В рамках небольшой статьи немыслимо рассмотреть знаменитый роман Мелвилла во всей его сложности. Но приглядеться внимательно к трём его основным аспектам – китобойному, социальному и философскому – просто необходимо. Здесь сосредоточены главные его проблемы. Сюда тянутся все элементы повествования.
В наши дни китобойные флотилии, которые уходят в плавание, провожают с оркестром и встречают цветами. Их мало. Их названия известны всей стране. Профессия китобоя считается экзотической.
Сто лет назад китобойный промысел занимал в жизни Америки столь важное место, что именно в нём писатель увидел материал, пригодный для постановки важнейших проблем национальной действительности. Достаточно познакомиться с двумя-тремя цифрами, чтобы удостовериться в этом.
В 1846 году мировой китобойный флот насчитывал около девятисот судов. Из них семьсот тридцать пять принадлежали американцам. Добыванием китового жира и спермацета в Америке занималось около ста тысяч человек. Капиталовложения в китобойный промысел исчислялись не десятками, а сотнями миллионов долларов.
Ко времени написания «Моби Дика» охота на китов утратила уже черты промысловой патриархальности и перешла к методам промышленного капитализма. Корабли превратились в фабрики с потогонной системой труда. Если оставить в стороне чисто мореплавательскую специфику китобойного дела, то в нём было не больше экзотики, чем в чугунолитейной, угледобывающей, текстильной или любой другой отрасли американской индустрии.
Америка жила в «зависимости от кита». Нефть не была ещё найдена на Американском континенте. Вечера и ночи американцев проходили при свете спермацетовых свечей. Смазка для машин изготовлялась из китового жира. Переработанный жир шёл в пищу, поскольку американцы не стали ещё нацией скотоводов.
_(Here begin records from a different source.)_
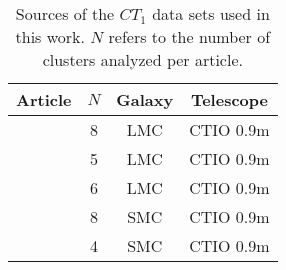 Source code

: \documentclass[referee]{aa}
\begin{document}
\begin{table} 
\centering
 \caption{Sources of the $CT_1$ data sets used in this work. $N$ refers to the
 number of clusters analyzed per article.}
\label{tab:literature}
 \begin{tabular}{l c c c}
\hline\hline
Article & $N$ & Galaxy & Telescope \\
\hline
\cite{Geisler_2003} & 8 & LMC & CTIO 0.9m \\ 
\cite{Piatti_2003a} & 5 & LMC & CTIO 0.9m \\ 
\cite{Piatti_2003b} & 6 & LMC & CTIO 0.9m \\ 
\cite{Piatti_2005} & 8 & SMC & CTIO 0.9m \\ 
\cite{Piatti_2007a} & 4 & SMC & CTIO 0.9m \\ 

\end{tabular}
\end{table}
\end{document}
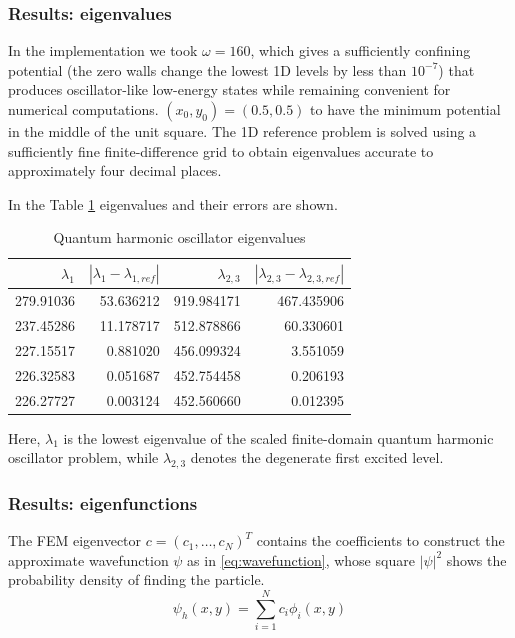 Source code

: \documentclass[acmsmall,screen]{MapleTrans}
\begin{document}
\subsubsection{Results: eigenvalues}
In the implementation we took $\omega = 160$, which gives a sufficiently confining potential (the zero walls change the lowest 1D levels by less than $10^{-7}$) that produces oscillator-like low-energy states while remaining convenient for numerical computations. $(x_0, y_0) = (0.5, 0.5)$ to have the minimum potential in the middle of the unit square. The 1D reference problem is solved using a sufficiently fine finite-difference grid to obtain eigenvalues accurate to approximately four decimal places.

In the Table \ref{tab:oscil results} eigenvalues and their errors are shown.
\begin{table}[H]
    \centering
    \caption{Quantum harmonic oscillator eigenvalues}
    \label{tab:oscil results}
    \begin{tabular}{rrrr}
        \toprule
        $\lambda_1$ & $|\lambda_1 - \lambda_{1, ref}|$ & $\lambda_{2,3}$ & $|\lambda_{2,3} - \lambda_{2,3,ref}|$ \\
        \midrule
        279.91036 & 53.636212 & 919.984171 & 467.435906 \\
        237.45286 & 11.178717 & 512.878866 & 60.330601 \\
        227.15517 & 0.881020 & 456.099324 & 3.551059 \\
        226.32583 & 0.051687 & 452.754458 & 0.206193 \\
        226.27727 & 0.003124 & 452.560660 & 0.012395 \\
        \bottomrule
    \end{tabular}
\end{table}

Here, $\lambda_1$ is the lowest eigenvalue of the scaled finite-domain quantum harmonic oscillator problem, while $\lambda_{2,3}$ denotes the degenerate first excited level.


\subsubsection{Results: eigenfunctions}
The FEM eigenvector $c = (c_1, \dots, c_N)^T$ contains the coefficients to construct the approximate wavefunction $\psi$ as in \eqref{eq:wavefunction}, whose square $|\psi|^2$ shows the probability density of finding the particle.
\begin{equation}
    \psi_h(x, y) = \sum_{i=1}^{N} c_i\phi_i(x, y)
    \label{eq:wavefunction}
\end{equation}
\end{document}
Даже шкура кита шла в дело, не говоря о китовом усе и серой амбре.
Критик, сказавший, что «Моби Дик» мог быть написан «только американцем, причём американцем мелвилловского поколения», был безусловно прав. «Моби Дик» – американский роман не вопреки китам, а, скорее, благодаря им.
Общепризнано, что, как роман, рисующий картины китобойного промысла, «Моби Дик» уникален. Он поражает тщательностью изображения добычи китов, разделки китовых туш, производства и консервации горючих и смазочных веществ. Десятки страниц этой книги посвящены организации, структуре китобойного промысла, производственным процессам, протекающим на палубе китобойца, описанию инструментов и орудий производства, специфическому разделению обязанностей, производственным и бытовым условиям жизни моряков.
Тем не менее «Моби Дик» – не производственный роман. Различные стороны жизни и труда китобоев, показанные Мелвиллом, имеют, разумеется, самостоятельный интерес, но прежде всего они образуют круг обстоятельств, в которых живут, мыслят и действуют герои. Более того, автор без устали находит поводы для размышлений над общественными, нравственными, философскими проблемами, уже не имеющими отношения к промыслу.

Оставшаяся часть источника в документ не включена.